Police Are Watching That Secret Subway Station Art Spot
Police have arrested 20 people for trying to access a "formerly secret guerrilla exhibition of underground street art" beneath an abandoned Brooklyn subway station, the New York Times reports. The paper -- whose 2,000 word feature on the clandestine art space probably caused some of this increased interest to begin with -- says police and transit officials don't plan to remove the art installation, but are working hard to keep people out.
The Times didn't initially disclose the subterranean gallery's location, but today's article suggests (based on "first-person accounts, photographs, and speculation around the Internet") that it lies within an abandoned station along the G line's Broadway stop in Williamsburg.
Plainclothes ("hipster"?) cops have been assigned by the city to monitor the space, and have even erected a chain-link fence to keep people out (although the Times claims efforts "to secure the space have been only partly successful").
Both the police and the city transit department seem to agree that the art project is illegal, but they don't seem to plan on doing anything about it, either.
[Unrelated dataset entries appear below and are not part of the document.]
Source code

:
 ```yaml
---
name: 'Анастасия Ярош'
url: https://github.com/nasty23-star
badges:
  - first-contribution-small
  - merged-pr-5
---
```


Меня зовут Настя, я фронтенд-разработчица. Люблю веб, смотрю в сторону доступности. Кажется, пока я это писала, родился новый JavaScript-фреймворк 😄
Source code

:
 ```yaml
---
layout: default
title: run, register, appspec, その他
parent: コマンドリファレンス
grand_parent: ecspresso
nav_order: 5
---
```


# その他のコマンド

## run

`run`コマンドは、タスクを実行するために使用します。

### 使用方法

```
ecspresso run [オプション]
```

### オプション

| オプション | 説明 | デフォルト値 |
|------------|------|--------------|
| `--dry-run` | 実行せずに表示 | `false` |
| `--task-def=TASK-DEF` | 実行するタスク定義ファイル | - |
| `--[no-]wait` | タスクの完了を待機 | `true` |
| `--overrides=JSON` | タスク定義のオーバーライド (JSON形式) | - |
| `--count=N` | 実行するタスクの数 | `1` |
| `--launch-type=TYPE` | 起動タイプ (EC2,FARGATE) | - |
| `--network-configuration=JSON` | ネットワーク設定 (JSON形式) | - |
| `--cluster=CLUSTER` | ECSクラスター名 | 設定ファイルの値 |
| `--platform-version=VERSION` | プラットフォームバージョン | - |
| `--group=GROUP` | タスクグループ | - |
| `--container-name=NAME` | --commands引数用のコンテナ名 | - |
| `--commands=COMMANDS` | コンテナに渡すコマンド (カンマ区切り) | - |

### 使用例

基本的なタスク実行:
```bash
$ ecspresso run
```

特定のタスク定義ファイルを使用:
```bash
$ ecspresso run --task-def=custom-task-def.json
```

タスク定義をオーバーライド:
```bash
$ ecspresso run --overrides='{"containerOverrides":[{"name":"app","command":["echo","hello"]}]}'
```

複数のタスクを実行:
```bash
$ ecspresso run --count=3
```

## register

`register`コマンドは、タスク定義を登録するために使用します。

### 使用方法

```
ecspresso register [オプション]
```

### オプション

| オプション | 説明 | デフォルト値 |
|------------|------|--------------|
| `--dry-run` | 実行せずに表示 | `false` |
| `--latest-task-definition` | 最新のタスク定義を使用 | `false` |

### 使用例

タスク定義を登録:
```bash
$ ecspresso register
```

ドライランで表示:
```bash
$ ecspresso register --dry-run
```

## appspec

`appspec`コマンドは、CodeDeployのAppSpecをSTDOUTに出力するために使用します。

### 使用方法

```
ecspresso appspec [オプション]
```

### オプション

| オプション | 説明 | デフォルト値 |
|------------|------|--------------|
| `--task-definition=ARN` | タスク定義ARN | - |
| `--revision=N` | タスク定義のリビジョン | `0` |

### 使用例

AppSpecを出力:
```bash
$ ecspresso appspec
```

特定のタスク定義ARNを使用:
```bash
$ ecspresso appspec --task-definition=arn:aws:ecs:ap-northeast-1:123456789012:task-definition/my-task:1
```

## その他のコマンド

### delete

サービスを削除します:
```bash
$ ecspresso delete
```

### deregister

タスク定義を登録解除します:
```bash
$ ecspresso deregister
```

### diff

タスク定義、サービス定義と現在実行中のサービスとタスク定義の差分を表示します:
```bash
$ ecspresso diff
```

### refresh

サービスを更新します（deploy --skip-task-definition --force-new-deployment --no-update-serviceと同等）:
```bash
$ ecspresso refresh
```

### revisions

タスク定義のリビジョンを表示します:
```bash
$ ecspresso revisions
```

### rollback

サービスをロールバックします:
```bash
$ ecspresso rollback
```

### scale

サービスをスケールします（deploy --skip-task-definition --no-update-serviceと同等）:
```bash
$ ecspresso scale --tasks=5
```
A transit spokeswoman told the Times they have "no intention of disturbing the works" because it'd make little sense to spend money on cleaning up a space most people don't see.
But the cops aren't letting up. The Times says detectives are investigating the project's origins and doling out trespassing charges to urban explorers who try to access the site. (It is, after all, "dangerous," and both city agencies are "working closely together to come up with short- and long-term solutions to the security problem," the transit department spokeswoman said.)